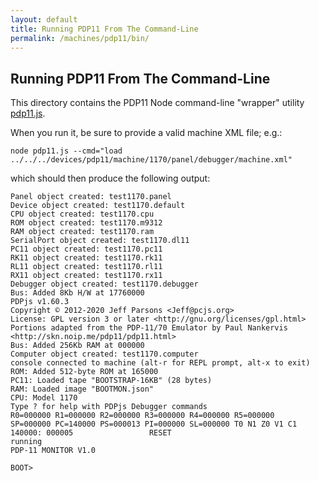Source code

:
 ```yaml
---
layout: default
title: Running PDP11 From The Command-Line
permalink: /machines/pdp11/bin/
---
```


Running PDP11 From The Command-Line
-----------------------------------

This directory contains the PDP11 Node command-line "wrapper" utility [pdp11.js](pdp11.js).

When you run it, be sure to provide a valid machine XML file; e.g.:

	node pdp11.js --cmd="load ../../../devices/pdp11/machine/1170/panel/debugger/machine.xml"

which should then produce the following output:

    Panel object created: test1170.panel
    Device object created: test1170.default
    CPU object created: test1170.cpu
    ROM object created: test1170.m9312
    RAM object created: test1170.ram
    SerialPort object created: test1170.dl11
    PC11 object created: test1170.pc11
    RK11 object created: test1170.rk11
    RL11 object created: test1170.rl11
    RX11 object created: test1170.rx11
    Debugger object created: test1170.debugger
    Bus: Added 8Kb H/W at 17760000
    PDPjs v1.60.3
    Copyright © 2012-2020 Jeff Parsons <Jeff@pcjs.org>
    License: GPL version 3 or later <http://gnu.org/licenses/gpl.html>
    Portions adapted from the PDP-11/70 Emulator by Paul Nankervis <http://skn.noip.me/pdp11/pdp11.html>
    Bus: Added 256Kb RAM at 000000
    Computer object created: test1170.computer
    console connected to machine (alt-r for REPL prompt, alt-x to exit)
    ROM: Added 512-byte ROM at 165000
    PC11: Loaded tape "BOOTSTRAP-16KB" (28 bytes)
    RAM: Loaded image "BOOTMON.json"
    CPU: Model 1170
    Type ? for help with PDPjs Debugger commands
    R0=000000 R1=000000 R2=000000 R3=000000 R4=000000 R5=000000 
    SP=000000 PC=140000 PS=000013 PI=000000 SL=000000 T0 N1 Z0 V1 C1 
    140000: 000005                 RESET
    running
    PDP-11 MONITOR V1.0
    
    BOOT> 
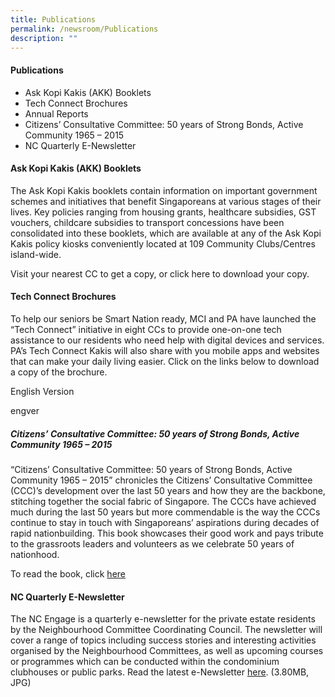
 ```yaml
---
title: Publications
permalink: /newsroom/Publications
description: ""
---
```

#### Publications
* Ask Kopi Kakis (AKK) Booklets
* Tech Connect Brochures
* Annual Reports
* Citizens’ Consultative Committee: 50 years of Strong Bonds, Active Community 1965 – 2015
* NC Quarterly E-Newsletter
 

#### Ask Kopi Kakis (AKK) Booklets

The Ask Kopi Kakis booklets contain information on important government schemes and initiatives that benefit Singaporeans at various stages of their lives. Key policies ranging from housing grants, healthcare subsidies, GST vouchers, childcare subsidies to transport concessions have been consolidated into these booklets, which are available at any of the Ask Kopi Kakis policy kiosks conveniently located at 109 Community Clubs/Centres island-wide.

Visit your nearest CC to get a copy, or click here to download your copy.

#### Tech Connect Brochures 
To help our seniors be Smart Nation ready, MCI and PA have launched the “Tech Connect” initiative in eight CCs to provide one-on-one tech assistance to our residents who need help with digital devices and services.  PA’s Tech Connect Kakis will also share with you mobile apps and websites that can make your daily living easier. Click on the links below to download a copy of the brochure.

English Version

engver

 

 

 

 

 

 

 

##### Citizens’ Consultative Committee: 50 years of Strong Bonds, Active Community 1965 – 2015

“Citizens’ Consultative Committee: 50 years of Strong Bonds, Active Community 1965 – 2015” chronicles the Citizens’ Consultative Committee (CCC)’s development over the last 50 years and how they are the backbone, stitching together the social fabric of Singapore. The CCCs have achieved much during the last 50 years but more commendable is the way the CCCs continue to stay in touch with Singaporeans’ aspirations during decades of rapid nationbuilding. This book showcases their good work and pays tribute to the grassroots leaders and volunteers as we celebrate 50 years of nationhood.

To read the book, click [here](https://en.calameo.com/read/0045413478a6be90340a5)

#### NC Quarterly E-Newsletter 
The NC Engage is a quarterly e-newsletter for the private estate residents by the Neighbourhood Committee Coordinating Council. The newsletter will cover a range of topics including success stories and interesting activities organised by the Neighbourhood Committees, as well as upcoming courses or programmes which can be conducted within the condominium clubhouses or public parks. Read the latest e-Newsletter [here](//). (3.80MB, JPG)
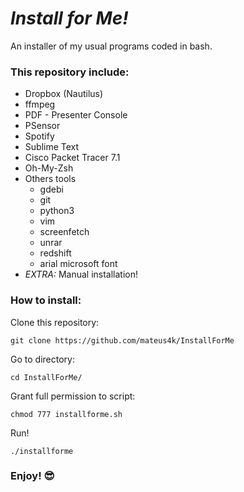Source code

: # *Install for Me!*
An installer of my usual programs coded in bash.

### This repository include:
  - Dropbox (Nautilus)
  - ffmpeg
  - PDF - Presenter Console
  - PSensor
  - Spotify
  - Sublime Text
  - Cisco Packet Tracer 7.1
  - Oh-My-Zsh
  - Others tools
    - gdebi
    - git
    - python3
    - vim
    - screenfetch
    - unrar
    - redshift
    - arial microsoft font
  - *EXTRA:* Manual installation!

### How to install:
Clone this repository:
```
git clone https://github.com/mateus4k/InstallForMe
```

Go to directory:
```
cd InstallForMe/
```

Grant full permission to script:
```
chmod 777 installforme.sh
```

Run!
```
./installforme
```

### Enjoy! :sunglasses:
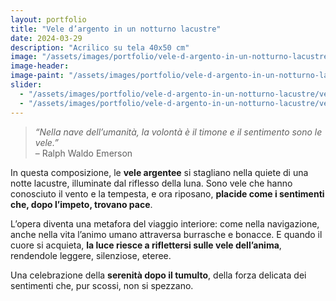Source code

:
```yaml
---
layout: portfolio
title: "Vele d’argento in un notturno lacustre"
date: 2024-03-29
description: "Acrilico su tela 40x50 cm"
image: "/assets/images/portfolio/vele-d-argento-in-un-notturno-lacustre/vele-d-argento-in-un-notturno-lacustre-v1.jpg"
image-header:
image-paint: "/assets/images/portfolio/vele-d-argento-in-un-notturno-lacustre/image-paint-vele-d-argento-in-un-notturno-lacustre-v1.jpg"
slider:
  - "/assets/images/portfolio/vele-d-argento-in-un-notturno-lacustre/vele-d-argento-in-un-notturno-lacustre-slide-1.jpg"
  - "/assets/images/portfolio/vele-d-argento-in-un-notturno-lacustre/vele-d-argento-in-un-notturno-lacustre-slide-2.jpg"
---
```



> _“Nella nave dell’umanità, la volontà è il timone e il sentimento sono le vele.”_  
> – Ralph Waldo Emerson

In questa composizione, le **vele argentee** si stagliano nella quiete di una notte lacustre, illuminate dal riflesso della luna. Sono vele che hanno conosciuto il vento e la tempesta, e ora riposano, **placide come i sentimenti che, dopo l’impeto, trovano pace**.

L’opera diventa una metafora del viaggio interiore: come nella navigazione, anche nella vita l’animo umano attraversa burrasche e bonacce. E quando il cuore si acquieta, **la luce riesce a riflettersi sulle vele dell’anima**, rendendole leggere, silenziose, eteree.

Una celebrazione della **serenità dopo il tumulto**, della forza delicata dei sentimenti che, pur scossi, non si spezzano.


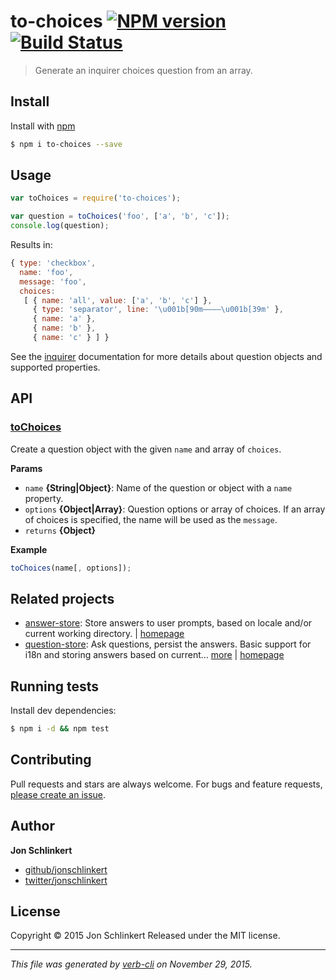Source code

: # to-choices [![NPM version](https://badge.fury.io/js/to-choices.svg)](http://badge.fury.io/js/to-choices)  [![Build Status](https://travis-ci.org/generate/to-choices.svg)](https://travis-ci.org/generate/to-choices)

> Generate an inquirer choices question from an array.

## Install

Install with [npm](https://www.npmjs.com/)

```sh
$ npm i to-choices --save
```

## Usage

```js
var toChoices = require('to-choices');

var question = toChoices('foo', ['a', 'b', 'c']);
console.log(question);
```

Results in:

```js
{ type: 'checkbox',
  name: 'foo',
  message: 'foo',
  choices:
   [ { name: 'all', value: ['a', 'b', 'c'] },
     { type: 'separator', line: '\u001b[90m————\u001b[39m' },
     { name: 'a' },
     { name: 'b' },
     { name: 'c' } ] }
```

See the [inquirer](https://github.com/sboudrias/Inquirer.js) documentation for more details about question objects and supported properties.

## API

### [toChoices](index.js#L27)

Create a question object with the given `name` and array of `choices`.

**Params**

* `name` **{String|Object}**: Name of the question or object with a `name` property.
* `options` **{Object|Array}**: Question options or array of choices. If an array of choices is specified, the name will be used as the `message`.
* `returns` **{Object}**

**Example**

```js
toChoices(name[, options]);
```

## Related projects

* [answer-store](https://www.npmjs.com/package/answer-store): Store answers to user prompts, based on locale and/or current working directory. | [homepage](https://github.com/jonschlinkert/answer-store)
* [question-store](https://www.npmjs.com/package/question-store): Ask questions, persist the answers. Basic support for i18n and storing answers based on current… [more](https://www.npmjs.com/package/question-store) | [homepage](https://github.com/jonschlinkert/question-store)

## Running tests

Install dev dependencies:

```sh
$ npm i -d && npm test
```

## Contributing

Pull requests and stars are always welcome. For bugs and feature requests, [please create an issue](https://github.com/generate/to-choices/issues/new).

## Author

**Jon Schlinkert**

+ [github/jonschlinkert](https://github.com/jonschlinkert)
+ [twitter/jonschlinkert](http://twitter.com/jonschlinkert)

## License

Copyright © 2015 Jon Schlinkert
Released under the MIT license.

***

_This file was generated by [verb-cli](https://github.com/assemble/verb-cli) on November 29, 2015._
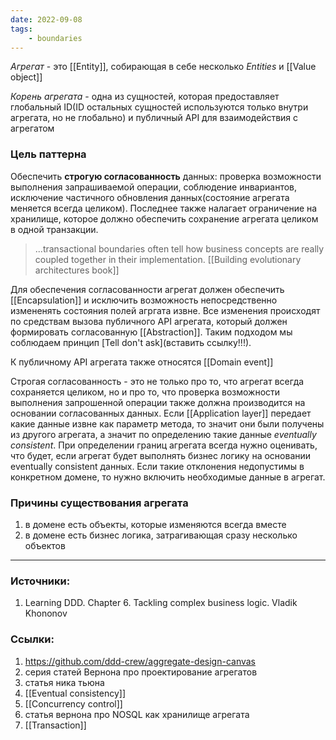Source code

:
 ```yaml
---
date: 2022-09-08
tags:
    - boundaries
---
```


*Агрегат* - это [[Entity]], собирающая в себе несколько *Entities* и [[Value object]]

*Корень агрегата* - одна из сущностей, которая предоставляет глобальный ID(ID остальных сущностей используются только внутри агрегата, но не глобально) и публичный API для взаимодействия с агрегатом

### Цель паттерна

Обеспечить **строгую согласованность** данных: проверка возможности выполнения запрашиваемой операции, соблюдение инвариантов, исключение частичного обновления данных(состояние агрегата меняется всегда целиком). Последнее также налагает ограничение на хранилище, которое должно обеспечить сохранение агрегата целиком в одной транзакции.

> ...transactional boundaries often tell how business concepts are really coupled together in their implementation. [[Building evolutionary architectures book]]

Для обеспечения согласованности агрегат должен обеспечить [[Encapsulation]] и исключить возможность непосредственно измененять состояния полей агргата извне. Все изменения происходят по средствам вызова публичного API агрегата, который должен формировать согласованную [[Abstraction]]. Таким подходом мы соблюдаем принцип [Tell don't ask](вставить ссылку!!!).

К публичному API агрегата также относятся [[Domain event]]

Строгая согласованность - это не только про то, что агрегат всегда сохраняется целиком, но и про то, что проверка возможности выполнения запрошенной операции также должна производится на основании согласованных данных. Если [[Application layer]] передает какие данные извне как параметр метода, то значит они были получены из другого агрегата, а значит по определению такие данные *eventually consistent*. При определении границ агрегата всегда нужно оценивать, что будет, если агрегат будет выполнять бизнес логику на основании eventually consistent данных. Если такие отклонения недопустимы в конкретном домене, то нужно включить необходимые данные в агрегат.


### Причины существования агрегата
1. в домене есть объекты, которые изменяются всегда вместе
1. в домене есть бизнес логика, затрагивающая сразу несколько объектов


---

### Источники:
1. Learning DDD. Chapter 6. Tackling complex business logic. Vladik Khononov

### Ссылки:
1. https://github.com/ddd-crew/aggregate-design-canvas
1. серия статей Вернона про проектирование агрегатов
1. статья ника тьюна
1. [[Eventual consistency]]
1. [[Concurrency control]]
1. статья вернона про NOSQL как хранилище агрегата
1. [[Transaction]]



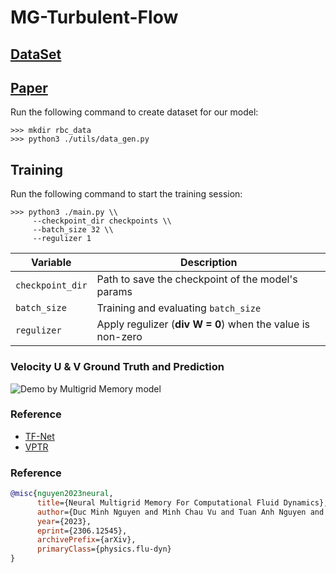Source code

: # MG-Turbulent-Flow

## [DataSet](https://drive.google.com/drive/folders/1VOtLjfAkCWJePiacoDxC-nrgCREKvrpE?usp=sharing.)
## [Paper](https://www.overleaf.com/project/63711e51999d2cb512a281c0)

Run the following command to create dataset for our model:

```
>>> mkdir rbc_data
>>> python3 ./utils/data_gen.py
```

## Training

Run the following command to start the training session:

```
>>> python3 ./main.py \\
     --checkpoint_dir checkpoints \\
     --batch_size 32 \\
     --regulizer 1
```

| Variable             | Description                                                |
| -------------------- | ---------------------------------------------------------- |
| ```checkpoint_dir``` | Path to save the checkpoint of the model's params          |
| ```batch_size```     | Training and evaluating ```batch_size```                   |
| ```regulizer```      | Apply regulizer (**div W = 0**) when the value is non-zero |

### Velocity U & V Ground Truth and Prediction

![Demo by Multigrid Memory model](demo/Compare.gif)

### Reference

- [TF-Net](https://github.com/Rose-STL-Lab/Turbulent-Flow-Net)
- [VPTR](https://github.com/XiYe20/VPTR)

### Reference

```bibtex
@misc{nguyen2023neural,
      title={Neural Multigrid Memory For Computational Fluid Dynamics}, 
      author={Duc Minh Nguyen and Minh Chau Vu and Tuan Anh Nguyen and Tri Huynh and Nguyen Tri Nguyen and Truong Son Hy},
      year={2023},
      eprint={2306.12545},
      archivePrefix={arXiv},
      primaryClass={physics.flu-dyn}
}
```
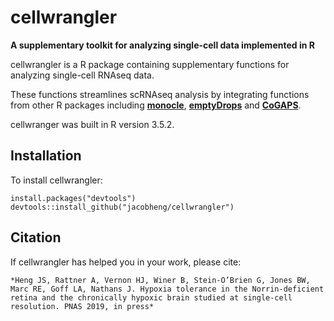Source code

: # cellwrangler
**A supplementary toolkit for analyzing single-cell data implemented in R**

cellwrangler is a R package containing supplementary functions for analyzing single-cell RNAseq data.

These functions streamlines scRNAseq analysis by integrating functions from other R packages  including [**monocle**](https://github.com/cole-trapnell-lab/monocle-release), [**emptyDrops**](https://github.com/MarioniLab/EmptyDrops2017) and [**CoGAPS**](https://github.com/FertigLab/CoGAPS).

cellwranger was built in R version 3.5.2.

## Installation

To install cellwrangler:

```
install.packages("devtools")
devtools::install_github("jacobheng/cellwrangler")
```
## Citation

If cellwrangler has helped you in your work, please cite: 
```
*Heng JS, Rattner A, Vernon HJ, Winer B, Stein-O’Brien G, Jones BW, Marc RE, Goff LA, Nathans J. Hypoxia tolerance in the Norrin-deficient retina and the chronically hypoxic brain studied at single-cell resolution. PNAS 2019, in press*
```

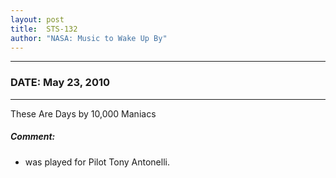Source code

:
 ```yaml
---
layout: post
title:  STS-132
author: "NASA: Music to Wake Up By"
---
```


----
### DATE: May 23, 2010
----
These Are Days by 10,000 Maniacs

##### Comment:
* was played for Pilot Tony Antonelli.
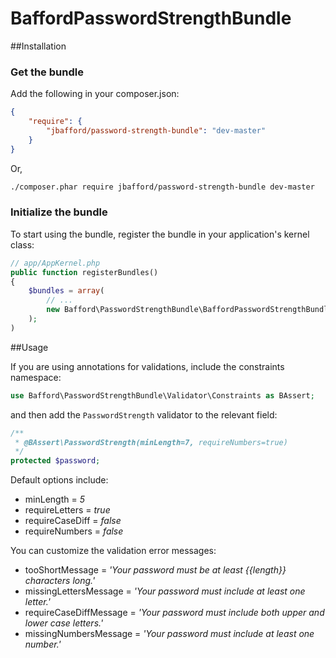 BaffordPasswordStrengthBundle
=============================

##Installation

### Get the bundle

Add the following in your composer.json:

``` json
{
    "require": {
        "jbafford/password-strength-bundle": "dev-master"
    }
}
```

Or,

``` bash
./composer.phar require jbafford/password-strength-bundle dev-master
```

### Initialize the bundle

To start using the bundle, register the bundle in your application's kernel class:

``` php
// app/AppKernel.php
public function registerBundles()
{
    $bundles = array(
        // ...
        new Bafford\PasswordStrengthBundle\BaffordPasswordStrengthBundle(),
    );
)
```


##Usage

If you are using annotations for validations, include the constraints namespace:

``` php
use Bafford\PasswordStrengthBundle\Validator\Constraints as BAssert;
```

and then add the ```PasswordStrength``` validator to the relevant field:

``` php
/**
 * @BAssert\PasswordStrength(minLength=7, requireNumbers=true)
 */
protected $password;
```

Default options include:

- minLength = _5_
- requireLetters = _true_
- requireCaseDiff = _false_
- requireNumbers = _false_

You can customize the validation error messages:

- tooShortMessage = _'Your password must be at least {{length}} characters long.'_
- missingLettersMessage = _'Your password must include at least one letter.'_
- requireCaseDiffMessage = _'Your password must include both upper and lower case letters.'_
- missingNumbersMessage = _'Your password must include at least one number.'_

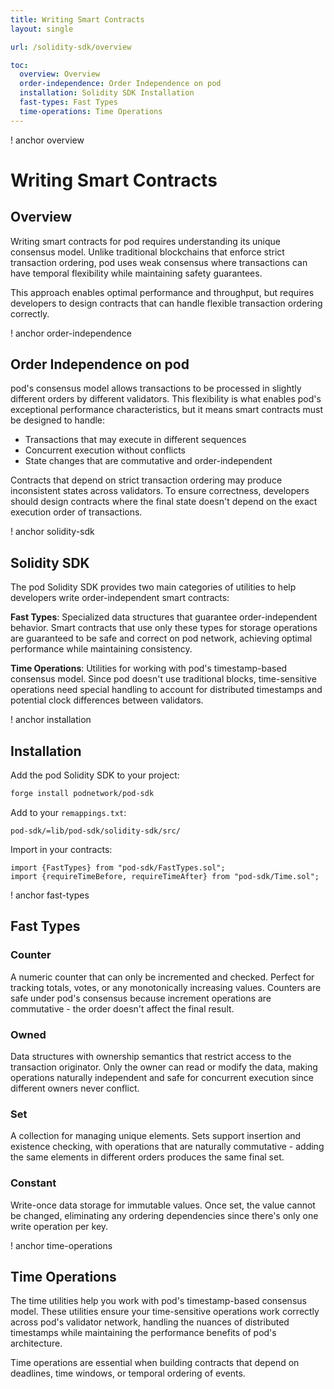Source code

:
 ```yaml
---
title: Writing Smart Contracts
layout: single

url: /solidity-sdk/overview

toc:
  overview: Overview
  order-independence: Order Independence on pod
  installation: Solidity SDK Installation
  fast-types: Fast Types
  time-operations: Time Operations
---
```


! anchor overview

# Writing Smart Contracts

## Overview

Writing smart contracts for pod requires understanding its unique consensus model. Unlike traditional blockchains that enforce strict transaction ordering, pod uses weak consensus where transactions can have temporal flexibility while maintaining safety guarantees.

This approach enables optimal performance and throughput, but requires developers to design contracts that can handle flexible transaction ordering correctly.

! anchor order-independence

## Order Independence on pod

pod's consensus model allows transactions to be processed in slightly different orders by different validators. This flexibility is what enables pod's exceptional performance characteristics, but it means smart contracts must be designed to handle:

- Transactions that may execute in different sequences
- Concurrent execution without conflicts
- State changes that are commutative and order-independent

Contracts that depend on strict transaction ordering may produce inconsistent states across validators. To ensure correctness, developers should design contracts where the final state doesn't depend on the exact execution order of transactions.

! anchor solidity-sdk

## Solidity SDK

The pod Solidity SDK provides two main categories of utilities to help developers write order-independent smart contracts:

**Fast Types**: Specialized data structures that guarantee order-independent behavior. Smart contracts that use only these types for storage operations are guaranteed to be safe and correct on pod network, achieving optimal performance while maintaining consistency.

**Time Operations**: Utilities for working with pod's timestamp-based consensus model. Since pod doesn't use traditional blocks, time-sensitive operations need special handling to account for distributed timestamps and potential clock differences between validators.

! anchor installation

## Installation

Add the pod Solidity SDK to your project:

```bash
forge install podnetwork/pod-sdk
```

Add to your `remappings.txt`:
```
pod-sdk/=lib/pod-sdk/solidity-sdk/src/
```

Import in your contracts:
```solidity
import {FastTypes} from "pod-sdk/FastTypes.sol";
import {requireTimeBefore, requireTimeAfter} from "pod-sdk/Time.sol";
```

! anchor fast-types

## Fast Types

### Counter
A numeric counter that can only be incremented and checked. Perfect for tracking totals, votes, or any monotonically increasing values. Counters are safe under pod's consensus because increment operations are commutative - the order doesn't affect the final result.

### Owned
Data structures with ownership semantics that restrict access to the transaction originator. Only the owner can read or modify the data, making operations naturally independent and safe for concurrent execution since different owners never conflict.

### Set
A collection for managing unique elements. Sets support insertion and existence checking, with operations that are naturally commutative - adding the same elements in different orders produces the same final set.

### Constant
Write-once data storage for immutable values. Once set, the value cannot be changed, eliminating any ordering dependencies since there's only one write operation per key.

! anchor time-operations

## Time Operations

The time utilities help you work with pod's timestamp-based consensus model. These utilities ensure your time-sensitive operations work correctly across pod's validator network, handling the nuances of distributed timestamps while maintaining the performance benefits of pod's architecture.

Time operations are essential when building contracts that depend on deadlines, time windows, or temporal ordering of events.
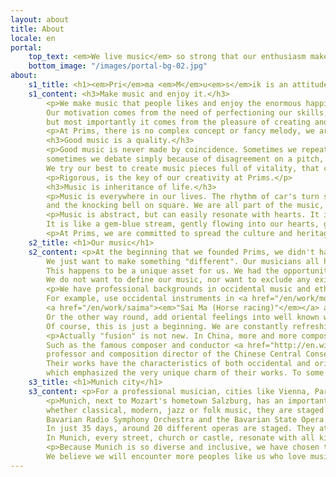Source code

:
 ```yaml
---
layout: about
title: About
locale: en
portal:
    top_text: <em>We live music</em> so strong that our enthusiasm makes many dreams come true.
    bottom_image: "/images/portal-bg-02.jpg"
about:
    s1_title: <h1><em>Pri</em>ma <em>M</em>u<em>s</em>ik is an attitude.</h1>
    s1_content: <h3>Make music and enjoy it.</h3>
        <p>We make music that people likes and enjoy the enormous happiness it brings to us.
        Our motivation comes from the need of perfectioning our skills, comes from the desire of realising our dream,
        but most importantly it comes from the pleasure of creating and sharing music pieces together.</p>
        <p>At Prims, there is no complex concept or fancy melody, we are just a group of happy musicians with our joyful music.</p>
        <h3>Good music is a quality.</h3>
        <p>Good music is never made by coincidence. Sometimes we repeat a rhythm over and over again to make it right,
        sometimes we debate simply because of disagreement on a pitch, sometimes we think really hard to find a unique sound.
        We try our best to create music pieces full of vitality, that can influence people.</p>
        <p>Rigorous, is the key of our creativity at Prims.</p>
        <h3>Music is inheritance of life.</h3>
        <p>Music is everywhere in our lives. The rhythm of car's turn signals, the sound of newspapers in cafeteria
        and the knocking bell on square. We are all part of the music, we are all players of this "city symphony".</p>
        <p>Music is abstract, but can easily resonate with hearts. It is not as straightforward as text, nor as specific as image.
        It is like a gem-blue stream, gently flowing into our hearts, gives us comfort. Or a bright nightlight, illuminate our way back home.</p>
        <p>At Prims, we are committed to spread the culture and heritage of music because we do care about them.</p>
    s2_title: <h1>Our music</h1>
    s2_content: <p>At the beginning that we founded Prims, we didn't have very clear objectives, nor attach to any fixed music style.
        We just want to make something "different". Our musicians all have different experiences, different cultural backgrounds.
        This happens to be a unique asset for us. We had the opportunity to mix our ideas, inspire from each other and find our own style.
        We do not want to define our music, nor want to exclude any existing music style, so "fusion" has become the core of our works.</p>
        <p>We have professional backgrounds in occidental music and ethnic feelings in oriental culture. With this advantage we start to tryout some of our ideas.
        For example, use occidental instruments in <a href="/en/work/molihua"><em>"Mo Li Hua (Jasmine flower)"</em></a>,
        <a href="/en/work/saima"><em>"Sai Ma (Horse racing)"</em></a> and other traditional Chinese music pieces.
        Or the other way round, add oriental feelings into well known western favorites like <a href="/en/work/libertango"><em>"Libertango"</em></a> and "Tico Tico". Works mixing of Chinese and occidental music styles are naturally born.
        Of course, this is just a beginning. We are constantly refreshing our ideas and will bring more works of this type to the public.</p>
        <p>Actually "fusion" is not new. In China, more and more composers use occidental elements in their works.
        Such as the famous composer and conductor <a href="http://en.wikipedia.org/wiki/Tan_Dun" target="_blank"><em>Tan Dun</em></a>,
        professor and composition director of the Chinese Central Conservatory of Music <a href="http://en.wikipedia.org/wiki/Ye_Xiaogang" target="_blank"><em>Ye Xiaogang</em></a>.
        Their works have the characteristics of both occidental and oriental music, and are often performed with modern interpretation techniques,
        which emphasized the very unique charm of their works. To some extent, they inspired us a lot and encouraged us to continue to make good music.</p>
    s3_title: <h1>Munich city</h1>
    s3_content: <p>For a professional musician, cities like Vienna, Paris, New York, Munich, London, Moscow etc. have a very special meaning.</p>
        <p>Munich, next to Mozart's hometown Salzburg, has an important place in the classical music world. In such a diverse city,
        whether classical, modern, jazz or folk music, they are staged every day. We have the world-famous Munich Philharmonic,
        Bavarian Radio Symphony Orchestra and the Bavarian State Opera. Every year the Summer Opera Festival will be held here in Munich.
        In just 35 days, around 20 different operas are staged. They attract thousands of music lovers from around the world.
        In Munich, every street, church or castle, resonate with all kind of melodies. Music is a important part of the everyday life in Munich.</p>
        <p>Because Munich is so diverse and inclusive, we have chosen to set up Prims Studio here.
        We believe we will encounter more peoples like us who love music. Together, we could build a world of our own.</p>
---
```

■ ■ ■ ■ ■

TASK STATEMENT:
In the data above, retype exactly and only the lines between the one holding "- PDF - Presenter Console" and the one holding "- arial microsoft font", inclusive.

ANSWER:
  - PDF - Presenter Console
  - PSensor
  - Spotify
  - Sublime Text
  - Cisco Packet Tracer 7.1
  - Oh-My-Zsh
  - Others tools
    - gdebi
    - git
    - python3
    - vim
    - screenfetch
    - unrar
    - redshift
    - arial microsoft font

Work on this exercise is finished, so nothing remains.